##### Records shown #####

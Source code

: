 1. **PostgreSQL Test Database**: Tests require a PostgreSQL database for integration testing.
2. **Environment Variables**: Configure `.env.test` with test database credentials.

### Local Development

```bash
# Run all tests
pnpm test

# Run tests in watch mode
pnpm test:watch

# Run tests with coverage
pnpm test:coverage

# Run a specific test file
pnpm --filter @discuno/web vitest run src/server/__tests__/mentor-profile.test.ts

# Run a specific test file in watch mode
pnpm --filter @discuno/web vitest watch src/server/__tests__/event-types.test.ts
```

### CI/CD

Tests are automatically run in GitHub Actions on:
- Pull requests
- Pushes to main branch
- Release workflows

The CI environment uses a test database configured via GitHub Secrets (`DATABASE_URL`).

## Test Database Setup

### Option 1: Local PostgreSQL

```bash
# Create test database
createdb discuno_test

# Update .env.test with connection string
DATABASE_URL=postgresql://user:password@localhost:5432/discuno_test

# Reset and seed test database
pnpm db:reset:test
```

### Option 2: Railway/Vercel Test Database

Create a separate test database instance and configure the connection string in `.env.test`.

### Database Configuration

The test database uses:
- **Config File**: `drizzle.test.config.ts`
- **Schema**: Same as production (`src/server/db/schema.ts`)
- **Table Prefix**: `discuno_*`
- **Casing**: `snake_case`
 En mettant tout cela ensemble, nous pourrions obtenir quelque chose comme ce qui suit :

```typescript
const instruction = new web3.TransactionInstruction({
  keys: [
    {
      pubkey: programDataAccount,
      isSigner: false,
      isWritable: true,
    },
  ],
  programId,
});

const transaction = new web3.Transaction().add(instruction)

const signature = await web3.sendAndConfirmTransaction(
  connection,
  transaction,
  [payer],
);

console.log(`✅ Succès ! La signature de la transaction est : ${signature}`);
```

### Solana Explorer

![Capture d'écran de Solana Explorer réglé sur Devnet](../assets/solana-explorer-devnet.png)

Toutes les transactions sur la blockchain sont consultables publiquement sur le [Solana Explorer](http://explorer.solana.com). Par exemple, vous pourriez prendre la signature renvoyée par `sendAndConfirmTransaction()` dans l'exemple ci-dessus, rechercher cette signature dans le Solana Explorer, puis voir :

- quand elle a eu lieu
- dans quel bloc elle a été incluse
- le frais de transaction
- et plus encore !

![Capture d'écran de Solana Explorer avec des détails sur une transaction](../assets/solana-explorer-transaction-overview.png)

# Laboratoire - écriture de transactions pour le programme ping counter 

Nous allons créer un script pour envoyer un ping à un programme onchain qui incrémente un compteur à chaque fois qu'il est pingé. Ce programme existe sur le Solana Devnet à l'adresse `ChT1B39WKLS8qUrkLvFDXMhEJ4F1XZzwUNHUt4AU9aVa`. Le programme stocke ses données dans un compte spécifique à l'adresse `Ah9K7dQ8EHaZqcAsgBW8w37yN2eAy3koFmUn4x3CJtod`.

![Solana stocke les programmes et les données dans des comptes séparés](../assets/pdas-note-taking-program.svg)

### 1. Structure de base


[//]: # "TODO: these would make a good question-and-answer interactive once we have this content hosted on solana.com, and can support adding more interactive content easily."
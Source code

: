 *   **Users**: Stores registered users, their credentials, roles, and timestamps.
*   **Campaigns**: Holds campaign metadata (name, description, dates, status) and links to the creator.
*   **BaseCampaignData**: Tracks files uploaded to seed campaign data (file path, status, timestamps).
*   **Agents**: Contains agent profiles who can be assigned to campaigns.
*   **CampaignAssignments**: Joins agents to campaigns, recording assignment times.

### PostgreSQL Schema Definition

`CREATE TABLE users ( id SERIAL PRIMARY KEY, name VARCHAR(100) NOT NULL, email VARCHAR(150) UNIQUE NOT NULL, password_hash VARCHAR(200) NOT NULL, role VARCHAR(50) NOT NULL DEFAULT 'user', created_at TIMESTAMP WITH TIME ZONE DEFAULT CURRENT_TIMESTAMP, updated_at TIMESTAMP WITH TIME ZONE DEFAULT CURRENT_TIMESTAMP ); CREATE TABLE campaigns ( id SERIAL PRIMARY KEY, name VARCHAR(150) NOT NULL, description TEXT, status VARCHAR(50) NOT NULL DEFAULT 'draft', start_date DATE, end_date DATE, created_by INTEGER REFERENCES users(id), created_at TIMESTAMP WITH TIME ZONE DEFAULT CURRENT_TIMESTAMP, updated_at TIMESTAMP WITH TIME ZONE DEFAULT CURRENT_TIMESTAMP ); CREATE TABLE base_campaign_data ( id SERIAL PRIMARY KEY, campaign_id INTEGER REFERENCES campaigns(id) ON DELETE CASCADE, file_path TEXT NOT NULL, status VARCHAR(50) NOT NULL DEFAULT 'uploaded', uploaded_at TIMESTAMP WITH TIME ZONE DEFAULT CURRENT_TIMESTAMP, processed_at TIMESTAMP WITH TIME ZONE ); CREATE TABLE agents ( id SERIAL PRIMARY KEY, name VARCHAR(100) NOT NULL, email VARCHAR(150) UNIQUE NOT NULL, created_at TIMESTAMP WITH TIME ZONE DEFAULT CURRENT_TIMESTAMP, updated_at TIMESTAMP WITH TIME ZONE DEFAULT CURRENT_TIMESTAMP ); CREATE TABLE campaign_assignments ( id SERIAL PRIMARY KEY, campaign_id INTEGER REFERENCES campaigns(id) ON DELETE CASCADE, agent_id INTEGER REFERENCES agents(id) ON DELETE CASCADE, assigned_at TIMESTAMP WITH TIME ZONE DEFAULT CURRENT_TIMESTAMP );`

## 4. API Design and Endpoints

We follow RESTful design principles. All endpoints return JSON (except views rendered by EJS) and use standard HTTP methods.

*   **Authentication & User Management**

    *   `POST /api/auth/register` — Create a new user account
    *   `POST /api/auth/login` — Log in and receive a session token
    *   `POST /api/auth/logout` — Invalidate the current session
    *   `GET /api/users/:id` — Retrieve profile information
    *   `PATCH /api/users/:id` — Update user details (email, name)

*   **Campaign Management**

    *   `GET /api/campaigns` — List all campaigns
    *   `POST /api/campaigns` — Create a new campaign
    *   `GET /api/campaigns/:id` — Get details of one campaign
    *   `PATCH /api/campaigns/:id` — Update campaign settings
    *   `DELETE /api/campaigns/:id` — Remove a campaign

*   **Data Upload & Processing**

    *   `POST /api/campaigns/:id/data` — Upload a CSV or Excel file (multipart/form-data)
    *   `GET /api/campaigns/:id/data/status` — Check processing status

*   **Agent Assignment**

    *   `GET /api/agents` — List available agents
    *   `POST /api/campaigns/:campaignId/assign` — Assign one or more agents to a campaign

#####

- Goal of the exercise -
All of the records above should be transcribed exactly.

- Response to the task -
Source code

: 1. **PostgreSQL Test Database**: Tests require a PostgreSQL database for integration testing.
2. **Environment Variables**: Configure `.env.test` with test database credentials.

### Local Development

```bash
# Run all tests
pnpm test

# Run tests in watch mode
pnpm test:watch

# Run tests with coverage
pnpm test:coverage

# Run a specific test file
pnpm --filter @discuno/web vitest run src/server/__tests__/mentor-profile.test.ts

# Run a specific test file in watch mode
pnpm --filter @discuno/web vitest watch src/server/__tests__/event-types.test.ts
```

### CI/CD

Tests are automatically run in GitHub Actions on:
- Pull requests
- Pushes to main branch
- Release workflows

The CI environment uses a test database configured via GitHub Secrets (`DATABASE_URL`).

## Test Database Setup

### Option 1: Local PostgreSQL

```bash
# Create test database
createdb discuno_test

# Update .env.test with connection string
DATABASE_URL=postgresql://user:password@localhost:5432/discuno_test

# Reset and seed test database
pnpm db:reset:test
```

### Option 2: Railway/Vercel Test Database

Create a separate test database instance and configure the connection string in `.env.test`.

### Database Configuration

The test database uses:
- **Config File**: `drizzle.test.config.ts`
- **Schema**: Same as production (`src/server/db/schema.ts`)
- **Table Prefix**: `discuno_*`
- **Casing**: `snake_case`
 En mettant tout cela ensemble, nous pourrions obtenir quelque chose comme ce qui suit :

```typescript
const instruction = new web3.TransactionInstruction({
  keys: [
    {
      pubkey: programDataAccount,
      isSigner: false,
      isWritable: true,
    },
  ],
  programId,
});

const transaction = new web3.Transaction().add(instruction)

const signature = await web3.sendAndConfirmTransaction(
  connection,
  transaction,
  [payer],
);

console.log(`✅ Succès ! La signature de la transaction est : ${signature}`);
```

### Solana Explorer

![Capture d'écran de Solana Explorer réglé sur Devnet](../assets/solana-explorer-devnet.png)

Toutes les transactions sur la blockchain sont consultables publiquement sur le [Solana Explorer](http://explorer.solana.com). Par exemple, vous pourriez prendre la signature renvoyée par `sendAndConfirmTransaction()` dans l'exemple ci-dessus, rechercher cette signature dans le Solana Explorer, puis voir :

- quand elle a eu lieu
- dans quel bloc elle a été incluse
- le frais de transaction
- et plus encore !

![Capture d'écran de Solana Explorer avec des détails sur une transaction](../assets/solana-explorer-transaction-overview.png)

# Laboratoire - écriture de transactions pour le programme ping counter 

Nous allons créer un script pour envoyer un ping à un programme onchain qui incrémente un compteur à chaque fois qu'il est pingé. Ce programme existe sur le Solana Devnet à l'adresse `ChT1B39WKLS8qUrkLvFDXMhEJ4F1XZzwUNHUt4AU9aVa`. Le programme stocke ses données dans un compte spécifique à l'adresse `Ah9K7dQ8EHaZqcAsgBW8w37yN2eAy3koFmUn4x3CJtod`.

![Solana stocke les programmes et les données dans des comptes séparés](../assets/pdas-note-taking-program.svg)

### 1. Structure de base


[//]: # "TODO: these would make a good question-and-answer interactive once we have this content hosted on solana.com, and can support adding more interactive content easily."
Source code

: *   **Users**: Stores registered users, their credentials, roles, and timestamps.
*   **Campaigns**: Holds campaign metadata (name, description, dates, status) and links to the creator.
*   **BaseCampaignData**: Tracks files uploaded to seed campaign data (file path, status, timestamps).
*   **Agents**: Contains agent profiles who can be assigned to campaigns.
*   **CampaignAssignments**: Joins agents to campaigns, recording assignment times.

### PostgreSQL Schema Definition

`CREATE TABLE users ( id SERIAL PRIMARY KEY, name VARCHAR(100) NOT NULL, email VARCHAR(150) UNIQUE NOT NULL, password_hash VARCHAR(200) NOT NULL, role VARCHAR(50) NOT NULL DEFAULT 'user', created_at TIMESTAMP WITH TIME ZONE DEFAULT CURRENT_TIMESTAMP, updated_at TIMESTAMP WITH TIME ZONE DEFAULT CURRENT_TIMESTAMP ); CREATE TABLE campaigns ( id SERIAL PRIMARY KEY, name VARCHAR(150) NOT NULL, description TEXT, status VARCHAR(50) NOT NULL DEFAULT 'draft', start_date DATE, end_date DATE, created_by INTEGER REFERENCES users(id), created_at TIMESTAMP WITH TIME ZONE DEFAULT CURRENT_TIMESTAMP, updated_at TIMESTAMP WITH TIME ZONE DEFAULT CURRENT_TIMESTAMP ); CREATE TABLE base_campaign_data ( id SERIAL PRIMARY KEY, campaign_id INTEGER REFERENCES campaigns(id) ON DELETE CASCADE, file_path TEXT NOT NULL, status VARCHAR(50) NOT NULL DEFAULT 'uploaded', uploaded_at TIMESTAMP WITH TIME ZONE DEFAULT CURRENT_TIMESTAMP, processed_at TIMESTAMP WITH TIME ZONE ); CREATE TABLE agents ( id SERIAL PRIMARY KEY, name VARCHAR(100) NOT NULL, email VARCHAR(150) UNIQUE NOT NULL, created_at TIMESTAMP WITH TIME ZONE DEFAULT CURRENT_TIMESTAMP, updated_at TIMESTAMP WITH TIME ZONE DEFAULT CURRENT_TIMESTAMP ); CREATE TABLE campaign_assignments ( id SERIAL PRIMARY KEY, campaign_id INTEGER REFERENCES campaigns(id) ON DELETE CASCADE, agent_id INTEGER REFERENCES agents(id) ON DELETE CASCADE, assigned_at TIMESTAMP WITH TIME ZONE DEFAULT CURRENT_TIMESTAMP );`

## 4. API Design and Endpoints

We follow RESTful design principles. All endpoints return JSON (except views rendered by EJS) and use standard HTTP methods.

*   **Authentication & User Management**

    *   `POST /api/auth/register` — Create a new user account
    *   `POST /api/auth/login` — Log in and receive a session token
    *   `POST /api/auth/logout` — Invalidate the current session
    *   `GET /api/users/:id` — Retrieve profile information
    *   `PATCH /api/users/:id` — Update user details (email, name)

*   **Campaign Management**

    *   `GET /api/campaigns` — List all campaigns
    *   `POST /api/campaigns` — Create a new campaign
    *   `GET /api/campaigns/:id` — Get details of one campaign
    *   `PATCH /api/campaigns/:id` — Update campaign settings
    *   `DELETE /api/campaigns/:id` — Remove a campaign

*   **Data Upload & Processing**

    *   `POST /api/campaigns/:id/data` — Upload a CSV or Excel file (multipart/form-data)
    *   `GET /api/campaigns/:id/data/status` — Check processing status

*   **Agent Assignment**

    *   `GET /api/agents` — List available agents
    *   `POST /api/campaigns/:campaignId/assign` — Assign one or more agents to a campaign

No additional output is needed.